::: PROVIDED DATA :::
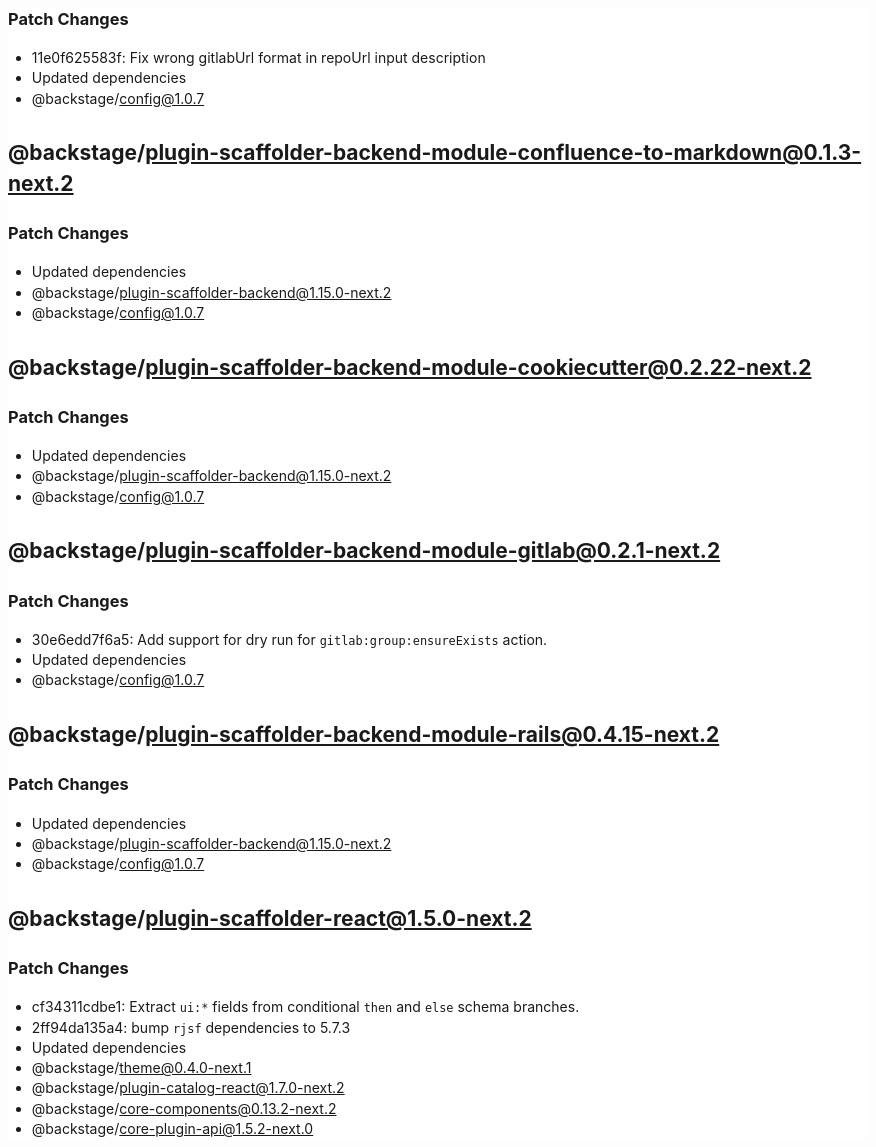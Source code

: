 ### Patch Changes

- 11e0f625583f: Fix wrong gitlabUrl format in repoUrl input description
- Updated dependencies
 - @backstage/config@1.0.7

## @backstage/plugin-scaffolder-backend-module-confluence-to-markdown@0.1.3-next.2

### Patch Changes

- Updated dependencies
 - @backstage/plugin-scaffolder-backend@1.15.0-next.2
 - @backstage/config@1.0.7

## @backstage/plugin-scaffolder-backend-module-cookiecutter@0.2.22-next.2

### Patch Changes

- Updated dependencies
 - @backstage/plugin-scaffolder-backend@1.15.0-next.2
 - @backstage/config@1.0.7

## @backstage/plugin-scaffolder-backend-module-gitlab@0.2.1-next.2

### Patch Changes

- 30e6edd7f6a5: Add support for dry run for `gitlab:group:ensureExists` action.
- Updated dependencies
 - @backstage/config@1.0.7

## @backstage/plugin-scaffolder-backend-module-rails@0.4.15-next.2

### Patch Changes

- Updated dependencies
 - @backstage/plugin-scaffolder-backend@1.15.0-next.2
 - @backstage/config@1.0.7

## @backstage/plugin-scaffolder-react@1.5.0-next.2

### Patch Changes

- cf34311cdbe1: Extract `ui:*` fields from conditional `then` and `else` schema branches.
- 2ff94da135a4: bump `rjsf` dependencies to 5.7.3
- Updated dependencies
 - @backstage/theme@0.4.0-next.1
 - @backstage/plugin-catalog-react@1.7.0-next.2
 - @backstage/core-components@0.13.2-next.2
 - @backstage/core-plugin-api@1.5.2-next.0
:::
Give the records again exactly, minus the pictures.

Source code

: ### Patch Changes

- 11e0f625583f: Fix wrong gitlabUrl format in repoUrl input description
- Updated dependencies
 - @backstage/config@1.0.7

## @backstage/plugin-scaffolder-backend-module-confluence-to-markdown@0.1.3-next.2

### Patch Changes

- Updated dependencies
 - @backstage/plugin-scaffolder-backend@1.15.0-next.2
 - @backstage/config@1.0.7

## @backstage/plugin-scaffolder-backend-module-cookiecutter@0.2.22-next.2

### Patch Changes

- Updated dependencies
 - @backstage/plugin-scaffolder-backend@1.15.0-next.2
 - @backstage/config@1.0.7

## @backstage/plugin-scaffolder-backend-module-gitlab@0.2.1-next.2

### Patch Changes

- 30e6edd7f6a5: Add support for dry run for `gitlab:group:ensureExists` action.
- Updated dependencies
 - @backstage/config@1.0.7

## @backstage/plugin-scaffolder-backend-module-rails@0.4.15-next.2

### Patch Changes

- Updated dependencies
 - @backstage/plugin-scaffolder-backend@1.15.0-next.2
 - @backstage/config@1.0.7

## @backstage/plugin-scaffolder-react@1.5.0-next.2

### Patch Changes

- cf34311cdbe1: Extract `ui:*` fields from conditional `then` and `else` schema branches.
- 2ff94da135a4: bump `rjsf` dependencies to 5.7.3
- Updated dependencies
 - @backstage/theme@0.4.0-next.1
 - @backstage/plugin-catalog-react@1.7.0-next.2
 - @backstage/core-components@0.13.2-next.2
 - @backstage/core-plugin-api@1.5.2-next.0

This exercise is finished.